Just how difficult this has become was shown last week when the OECD released its predictions for the world economy until 2060. These are that growth will slow to around two-thirds its current rate; that inequality will increase massively; and that there is a big risk that climate change will make things worse. Despite all this, says the OECD, the world will be four times richer, more productive, more globalised and more highly educated. If you are struggling to rationalise the two halves of that prediction then don’t worry – so are some of the best-qualified economists on earth.
World growth will slow to 2.7%, says the Paris-based thinktank, because the catch-up effects boosting growth in the developing world – population growth, education, urbanisation – will peter out. Even before that happens, near-stagnation in advanced economies means a long-term global average over the next 50 years of just 3% growth, which is low. The growth of high-skilled jobs and the automation of medium-skilled jobs means, on the central projection, that inequality will rise by 30%. By 2060 countries such as Sweden will have levels of inequality currently seen in the USA: think Gary, Indiana, in the suburbs of Stockholm.
The whole projection is overlaid by the risk that the economic effects of climate change begin to destroy capital, coastal land and agriculture in the first half of the century, shaving up to 2.5% off world GDP and 6% in south-east Asia.

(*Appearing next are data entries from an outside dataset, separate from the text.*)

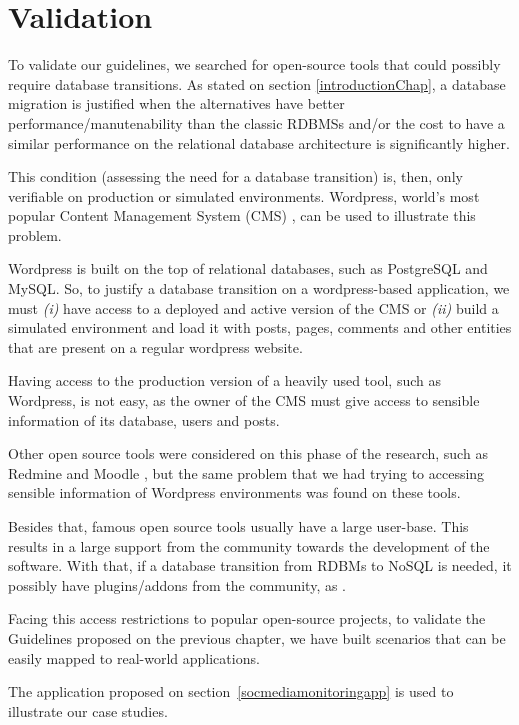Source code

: \chapter{Validation}\label{validationChap}

To validate our guidelines, we searched for open-source tools that could possibly require database transitions. As stated on section \ref{introductionChap}, a database migration is justified when the alternatives have better performance/manutenability than the classic RDBMSs and/or the cost to have a similar performance on the relational database architecture is significantly higher.

This condition (assessing the need for a database transition) is, then, only verifiable on production or simulated environments. Wordpress\cite{wordpress}, world's most popular Content Management System (CMS)  \cite{cmsranking}, can be used to illustrate this problem.  

Wordpress is built on the top of relational databases, such as PostgreSQL and MySQL. So, to justify a database transition on a wordpress-based application, we must \textit{(i)} have access to a deployed and active version of the CMS or \textit{(ii)} build a simulated environment and load it with posts, pages, comments and other entities that are present on a regular wordpress website.

Having access to the production version of a heavily used tool, such as Wordpress, is not easy, as the owner of the CMS must give access to sensible information of its database, users and posts. 

Other open source tools were considered on this phase of the research, such as Redmine \cite{redmine} and Moodle \cite{moodle}, but the same problem that we had trying to accessing sensible information of Wordpress environments was found on these tools.

Besides that, famous open source tools usually have a large user-base. This results in a large support from the community towards the development of the software. With that, if a database transition from RDBMs to NoSQL is needed, it possibly have plugins/addons from the community, as \cite{fantasticElasticsearch}.

Facing this access restrictions to popular open-source projects, to validate the Guidelines proposed on the previous chapter, we have built scenarios that can be easily mapped to real-world applications.

The application proposed on section~\ref{socmediamonitoringapp} is used to illustrate our case studies.

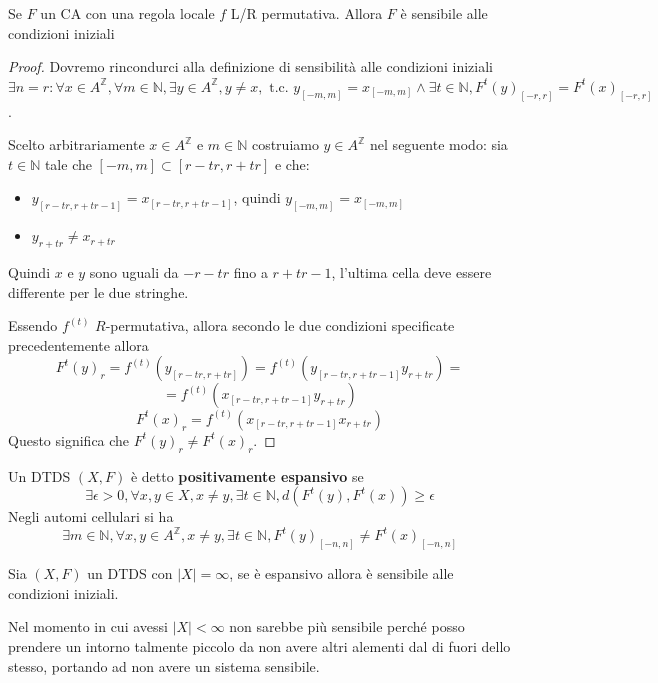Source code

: \begin{nota}
    Se $F$ un CA con una regola locale $f$ L/R permutativa. Allora $F$ è sensibile 
    alle condizioni iniziali
    \begin{proof}
        Dovremo rincondurci alla definizione di sensibilità alle condizioni iniziali
        $\exists n=r: \forall x\in A^\mathbb{Z}, \forall m\in \mathbb{N},
        \exists y \in A^\mathbb{Z}, y\ne x, \text{ t.c. } y_{[-m,m]} = x_{[-m,m]}\land 
        \exists t\in \mathbb{N},F^t(y)_{[-r,r]} =F^t(x)_{[-r,r]}$.

        Scelto arbitrariamente $x\in A^\mathbb{Z}$ e $m\in \mathbb{N}$ costruiamo
        $y\in A^\mathbb{Z}$ nel seguente modo: sia $t\in\mathbb{N}$ tale che 
        $[-m,m]\subset [r-tr,r+tr]$ e che:
        \begin{itemize}
            \item $y_{[r-tr, r+tr-1]} = x_{[r-tr, r+tr-1]}$, quindi $y_{[-m,m]} = x_{[-m,m]}$
            \item $y_{r+tr} \ne x_{r+tr}$
        \end{itemize} 
        Quindi $x$ e $y$ sono uguali da $-r-tr$ fino a $r+tr-1$, l'ultima cella 
        deve essere differente per le due stringhe.

        Essendo $f^{(t)}$ $R$-permutativa, allora secondo le due condizioni 
        specificate precedentemente allora 
        $$F^t(y)_r=f^{(t)}(y_{[r-tr, r+tr]})=f^{(t)}(y_{[r-tr, r+tr-1]}y_{r+tr})=$$
        $$=f^{(t)}(x_{[r-tr, r+tr-1]}y_{r+tr})$$
        $$F^t(x)_r=f^{(t)}(x_{[r-tr, r+tr-1]}x_{r+tr}) $$
        Questo significa che $F^t(y)_r \ne F^t(x)_r$.
    \end{proof}
\end{nota}

\begin{definizione}
    Un DTDS $(X,F)$ è detto \textbf{positivamente espansivo} se 
    $$\exists \epsilon >0, \forall x,y\in X, x\ne y, \exists t\in \mathbb{N}, d(F^t(y),F^t(x))\ge \epsilon$$
    Negli automi cellulari si ha
    $$\exists m\in \mathbb{N}, \forall x,y\in A^\mathbb{Z}, x\ne y, \exists t\in \mathbb{N}, F^t(y)_{[-n,n]} \ne F^t(x)_{[-n,n]}$$
\end{definizione}

\begin{teorema}
    Sia $(X,F)$ un DTDS con $|X|=\infty$, se è espansivo allora è sensibile alle condizioni iniziali.

    Nel momento in cui avessi $|X|<\infty$ non sarebbe più sensibile perché posso
    prendere un intorno talmente piccolo da non avere altri alementi dal di fuori 
    dello stesso, portando ad non avere un sistema sensibile. 
\end{teorema}

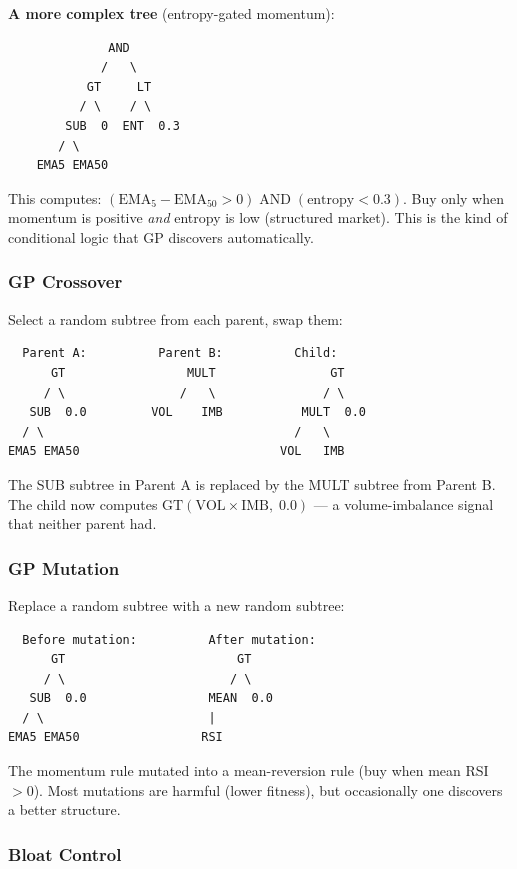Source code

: \documentclass[11pt,a4paper]{article}
\begin{document}
\textbf{A more complex tree} (entropy-gated momentum):

\begin{verbatim}
              AND
             /   \
           GT     LT
          / \    / \
        SUB  0  ENT  0.3
       / \
    EMA5 EMA50
\end{verbatim}

This computes: $(\text{EMA}_5 - \text{EMA}_{50} > 0) \;\text{AND}\; (\text{entropy} < 0.3)$. Buy only when momentum is positive \textit{and} entropy is low (structured market). This is the kind of conditional logic that GP discovers automatically.

\subsubsection{GP Crossover}

Select a random subtree from each parent, swap them:

\begin{verbatim}
  Parent A:          Parent B:          Child:
      GT                 MULT                GT
     / \                /   \               / \
   SUB  0.0         VOL    IMB           MULT  0.0
  / \                                   /   \
EMA5 EMA50                            VOL   IMB
\end{verbatim}

The SUB subtree in Parent A is replaced by the MULT subtree from Parent B. The child now computes $\text{GT}(\text{VOL} \times \text{IMB}, \; 0.0)$ --- a volume-imbalance signal that neither parent had.

\subsubsection{GP Mutation}

Replace a random subtree with a new random subtree:

\begin{verbatim}
  Before mutation:          After mutation:
      GT                        GT
     / \                       / \
   SUB  0.0                 MEAN  0.0
  / \                       |
EMA5 EMA50                 RSI
\end{verbatim}

The momentum rule mutated into a mean-reversion rule (buy when mean RSI $> 0$). Most mutations are harmful (lower fitness), but occasionally one discovers a better structure.

\subsubsection{Bloat Control}
\end{document}
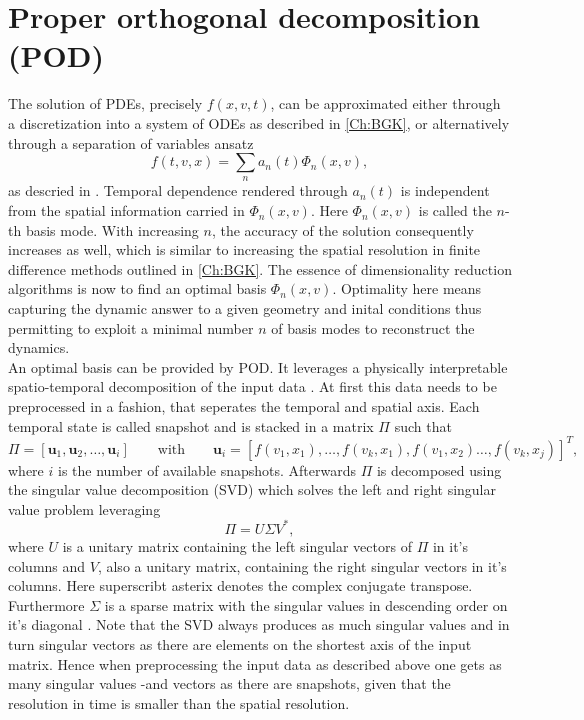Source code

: \section{Proper orthogonal decomposition (POD)}
\label{Sec: POD}
The solution of PDEs, precisely \(f(x,v,t)\), can be approximated either through a discretization into a system of ODEs as described in \cref{Ch:BGK}, or alternatively through a separation of variables ansatz
\begin{equation}
	f(t,v,x) = \sum_n a_n(t)\Phi_n(x,v)\mathrm{,}
\end{equation}  
as descried in \cite{Kutz}. Temporal dependence rendered through \(a_n(t)\) is independent from the spatial information carried in \(\Phi_n(x,v)\). Here \(\Phi_n(x,v)\) is called the \(n\)-th basis mode. With increasing \(n\), the accuracy of the solution consequently increases as well, which is similar to increasing the spatial resolution in finite difference methods outlined in \cref{Ch:BGK}. The essence of dimensionality reduction algorithms is now to find an optimal basis \(\Phi_n(x,v)\). Optimality here means capturing the dynamic answer to a given geometry and inital conditions thus permitting to exploit a minimal number \(n\) of basis modes to reconstruct the dynamics.\\
An optimal basis can be provided by POD. It leverages a physically interpretable spatio-temporal decomposition of the input data \cite{Kutz}. At first this data needs to be preprocessed in a fashion, that seperates the temporal and spatial axis. Each temporal state is called snapshot and is stacked in a matrix \(\Pi\) such that
\begin{equation}
	\Pi=\left[ \mathbf{u}_1,\mathbf{u}_2,\dots,\mathbf{u}_i \right] \qquad \mathrm{with}\qquad \mathbf{u}_i=\left[f(v_1,x_1),\dots,f(v_k,x_1),f(v_1,x_2)\dots,f(v_k,x_j)\right]^T \mathrm{,}
\end{equation}
where \(i\) is the number of available snapshots. Afterwards \(\Pi\) is decomposed using the singular value decomposition (SVD) which solves the left and right singular value problem leveraging
\begin{equation}
\Pi = U\Sigma V^*\mathrm{,}
\end{equation}
where \(U\) is a unitary matrix containing the left singular vectors of \(\Pi\) in it's columns and \(V\), also a unitary matrix, containing the right singular vectors in it's columns. Here superscribt asterix denotes the complex conjugate transpose. Furthermore \(\Sigma\) is a sparse matrix with the singular values in descending order on it's diagonal \cite{Kutz}. Note that the SVD always produces as much singular values and in turn singular vectors as there are elements on the shortest axis of the input matrix. Hence when preprocessing the input data as described above one gets as many singular values -and vectors as there are snapshots, given that the resolution in time is smaller than the spatial resolution.\\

The bleakest part of the OECD report lies not in what it projects but what it assumes. It assumes, first, a rapid rise in productivity, due to information technology. Three-quarters of all the growth expected comes from this. However, that assumption is, as the report states euphemistically, “high compared with recent history”.
There is no certainty at all that the information revolution of the past 20 years will cascade down into ever more highly productive and value-creating industries. The OECD said last year that, while the internet had probably boosted the US economy by up to 13%, the wider economic effects were probably bigger, unmeasurable and not captured by the market. The veteran US economist Robert Gordon has suggested the productivity boost from info-tech is real but already spent. Either way, there is a fairly big risk that the meagre 3% growth projected comes closer to 1%.
And then there’s the migration problem. To make the central scenario work, Europe and the USA each have to absorb 50 million migrants between now and 2060, with the rest of the developed world absorbing another 30 million. Without that, the workforce and the tax base shrinks so badly that states go bust.